The right to the effective assistance of counsel is guaranteed by both the Federal and State Constitutions. U.S. CONST., 6TH AMEND.; N.Y. CONST., ART. I, § 6. What constitutes effective assistance of counsel "varies according to the unique circumstances of each representation."People v. Baldi, 54 N.Y. 2d 137 (1981). One standard applied by the New York State Court of Appeals has been whether the representation has rendered the "'trial a farce and a mockery of justice.'" Id. (quoting People v. Brown, 7 N.Y.2d 359 (1960)). "Trial tactics which terminate unsuccessfully do not automatically indicate ineffectiveness. So long as the evidence, the law, and the circumstances of a particular case, viewed in totality and as of the time of the representation, reveal that the attorney provided meaningful representation, the constitutional requirement will have been met." Id. at 146. Conclusory allegations that assistance of counsel was ineffective, without any factual basis are insufficient. See People v. Hammond, 137 A.D.2d 869 (3d Dept. 1988); see also People v.
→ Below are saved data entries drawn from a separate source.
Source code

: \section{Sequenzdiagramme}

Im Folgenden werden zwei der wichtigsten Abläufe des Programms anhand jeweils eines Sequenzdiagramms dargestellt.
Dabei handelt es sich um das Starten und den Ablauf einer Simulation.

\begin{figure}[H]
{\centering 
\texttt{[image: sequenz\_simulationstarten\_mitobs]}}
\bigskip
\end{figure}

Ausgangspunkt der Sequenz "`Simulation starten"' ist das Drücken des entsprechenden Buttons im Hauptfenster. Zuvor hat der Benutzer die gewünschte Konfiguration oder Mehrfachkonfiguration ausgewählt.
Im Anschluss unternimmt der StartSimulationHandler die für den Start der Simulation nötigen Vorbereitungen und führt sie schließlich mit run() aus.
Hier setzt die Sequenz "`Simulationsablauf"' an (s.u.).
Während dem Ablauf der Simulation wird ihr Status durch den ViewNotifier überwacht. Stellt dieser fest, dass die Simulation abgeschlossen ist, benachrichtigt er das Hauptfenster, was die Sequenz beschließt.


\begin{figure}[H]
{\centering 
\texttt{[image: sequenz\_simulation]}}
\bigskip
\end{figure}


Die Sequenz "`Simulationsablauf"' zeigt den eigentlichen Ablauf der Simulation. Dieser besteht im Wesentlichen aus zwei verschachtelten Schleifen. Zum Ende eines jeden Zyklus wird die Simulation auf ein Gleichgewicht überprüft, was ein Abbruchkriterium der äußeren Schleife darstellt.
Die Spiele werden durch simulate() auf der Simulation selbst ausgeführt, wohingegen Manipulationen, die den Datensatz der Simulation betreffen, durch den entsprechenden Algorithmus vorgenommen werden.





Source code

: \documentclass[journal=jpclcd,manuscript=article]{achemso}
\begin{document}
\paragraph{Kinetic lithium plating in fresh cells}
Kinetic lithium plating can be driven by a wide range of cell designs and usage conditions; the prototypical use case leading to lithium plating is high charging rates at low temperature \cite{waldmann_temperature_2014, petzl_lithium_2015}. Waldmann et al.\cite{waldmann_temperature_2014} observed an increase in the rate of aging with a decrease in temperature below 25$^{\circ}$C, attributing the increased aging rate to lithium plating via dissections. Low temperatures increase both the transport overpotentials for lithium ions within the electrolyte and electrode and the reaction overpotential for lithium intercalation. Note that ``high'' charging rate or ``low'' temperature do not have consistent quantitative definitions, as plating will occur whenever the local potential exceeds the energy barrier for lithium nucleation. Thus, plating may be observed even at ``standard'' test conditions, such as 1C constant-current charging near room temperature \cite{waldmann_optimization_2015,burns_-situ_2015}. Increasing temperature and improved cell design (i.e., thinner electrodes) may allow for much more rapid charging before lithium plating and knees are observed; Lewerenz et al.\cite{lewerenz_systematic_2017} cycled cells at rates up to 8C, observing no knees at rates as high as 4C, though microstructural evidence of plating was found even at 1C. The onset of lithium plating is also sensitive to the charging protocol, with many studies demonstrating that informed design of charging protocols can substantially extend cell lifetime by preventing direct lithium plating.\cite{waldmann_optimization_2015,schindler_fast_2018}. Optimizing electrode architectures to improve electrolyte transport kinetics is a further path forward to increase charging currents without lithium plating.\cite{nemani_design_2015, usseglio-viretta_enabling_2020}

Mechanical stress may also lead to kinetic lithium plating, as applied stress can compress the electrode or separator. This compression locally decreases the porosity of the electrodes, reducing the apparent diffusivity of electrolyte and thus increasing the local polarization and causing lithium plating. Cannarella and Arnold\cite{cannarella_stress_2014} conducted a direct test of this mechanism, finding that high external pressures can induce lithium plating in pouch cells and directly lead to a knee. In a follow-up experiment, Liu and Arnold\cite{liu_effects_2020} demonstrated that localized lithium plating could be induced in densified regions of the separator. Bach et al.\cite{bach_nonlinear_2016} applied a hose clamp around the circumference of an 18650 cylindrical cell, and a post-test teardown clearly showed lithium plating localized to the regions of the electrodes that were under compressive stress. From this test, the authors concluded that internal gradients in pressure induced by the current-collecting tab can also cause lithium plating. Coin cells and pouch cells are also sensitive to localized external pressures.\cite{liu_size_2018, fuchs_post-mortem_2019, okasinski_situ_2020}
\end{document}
Woodard, 23 A.D.3d 771, 772 (3d Dept. 2005).
After full review of the record, this Court will deny Defendant's motion to vacate judgment of conviction without a hearing.
The Defendant's claims that the grand jury testimony of Adrian Teasley and a newspaper article regarding Detective Wilcox constituted Brady evidence that should have been disclosed prior to trial are unfounded. There is no proof that the evidence is either exculpatory or that the outcome of the trial would have been different had the evidence been disclosed. Additionally, with regards to the newspaper article, there is no proof that this piece of evidence was in the control of the People at or before the time of trial. Finally, Adrian Teasley's previous untrue statements came out at trial, as the witness recanted those statements at that time.
The "newly discovered evidence" set forth by Defendant is insufficient to warrant vacating judgment of conviction, as it does not meet the statutory requirements. The evidence of the newspaper articles is insufficient as it is conclusory, unproven hearsay evidence and would be useful only for impeachment purposes. In addition, it is not material to the issue as it was unrelated to the Defendant's trial and there is no proof that had this evidence been introduced at trial, that there would have been a different result. The affidavit of Adrian LaMarche regarding testimony given by Adrian Teasley also fails to constitute "newly discovered evidence." First, these statements were recanted at trial, therefore this evidence was known to Defendant at the trial and is not "newly discovered." Additionally, the affidavit of Ms. LaMarche is based on hearsay evidence that is insufficient to support a CPL § 440.10 motion. See People v. Stevens, 275 A.D.2d 902 (4th Dept. 2000).
Finally, Defendant has failed to show that representation of counsel has risen to the level of a constitutional violation.
All papers, including this Decision and Order, are being returned to the attorney for the People of the State of New York. The signing of this Decision and Order shall not constitute entry or filing under CPLR § 2220. Counsel are not relieved from the applicable provisions of that section respecting filing, entry and notice of entry.